Early in my life, I realized that I knew what I wanted my life to be and I have spent my whole life fighting the changes that would keep me from what I wanted. I have ignored, avoided and run from change. Yet, it was always there, hiding in the shadows and waiting to pounce. Well, change has caught me at last. The last argument I had with my neighbor, this past week, has pushed me over the edge. It has made me accept that I have to change my lifestyle and accept my limitations. I have to let go of old dreams and ideas and open myself up for new ones.
With that in mind, I am putting my house up for sale. Instead of the big house in the country with lots of land that I have always dreamed for and wanted, I’ve decided to purchase a townhouse. I have several requirements that I need in order to feel that I’ll be happy there. One of the requirements is that it has a nice patio area, preferably fenced, with some space for planting flowers, etc. I’ve already started viewing places. One of the places we looked at this weekend was perfect. Plenty of room, lots of light, a nice big kitchen with a breakfast nook, dining room, and the patio area is perfect. It is already fenced, and has lots of space for plantings. There is enough room that I can have a guest room, a sitting room for my grandmother’s furniture and a studio. It is a little pricier than I’d like but it is within my limits.
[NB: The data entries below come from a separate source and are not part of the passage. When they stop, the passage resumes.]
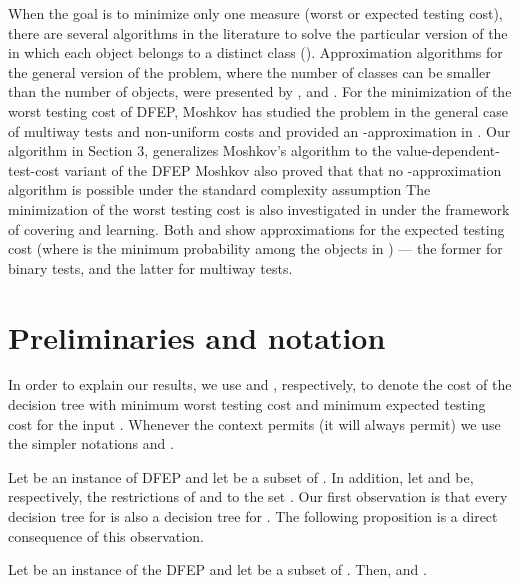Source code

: \documentclass{llncs}
\begin{document}
When the goal is to minimize only one 
measure (worst or expected testing cost), there are several 
algorithms in the literature to solve the particular version of the  in which 
each object belongs to a distinct class 
(\cite{garey_id,Kos_id,pandit_id,adler_id,guillory_id,laber_id,guillory2,gupta}).
 Approximation algorithms for the general version of the problem, where the number of classes  can be smaller than the number of objects, were presented by
   \cite{bellala}, \cite{golovin} and \cite{labericml}. 
For the minimization of the worst testing cost of DFEP, Moshkov  has studied the problem 
in the general case of multiway tests and non-uniform costs and provided 
an -approximation in \cite{Moshkov2}. 
Our algorithm in Section 3, generalizes Moshkov's algorithm to the value-dependent-test-cost variant of the DFEP
Moshkov \cite{Moshkov2} also proved  that
that 
no -approximation algorithm is possible under the standard  complexity assumption
 The minimization of the worst testing cost is also investigated in 
\cite{conf/icml/GuilloryB11}  under the framework of covering and learning.
	Both \cite{bellala} and \cite{golovin} show 
  approximations for the expected testing cost (where  is the minimum probability among the 
 objects in ) \---- the former for binary tests, and the latter for multiway 
 tests.  












\section{Preliminaries and notation}
\label{sec:prelim}

In order to explain our results, we use  and , respectively, to denote the cost
of the decision tree with minimum worst testing cost
and  minimum expected testing cost for the input .
Whenever the context permits (it will always permit) we  use the simpler notations
 and .


Let  be an instance
of DFEP and let   be a subset of .
In addition, let  and  be, respectively, the restrictions of  and 
to the set .
Our first observation is that every decision tree
 for   is also a decision tree
for .
The following proposition is a direct consequence of this  observation.

\begin{proposition}
\label{prop:Subadditivity}
Let  be an instance
of the DFEP and let   be a subset of .
Then,  and
.
\end{proposition}
\end{document}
Part of me is very sad to give up my little cottage and the yard that comes with it. But I have come to understand my physical limitations are just not going to let me enjoy and take care of the yard as I would like. Not being able to be out there working in it and making it what I want, adds to my depression. I tell myself, that without all the stress of the yard, the mean neighbor, I’ll be able to spend more time working on my crafts and other things. I have several other townhomes to look at that I hope will be nice. I’m ready to move and start over. I am ready to accept and embrace this change in my life. I hope that I can make the best of it.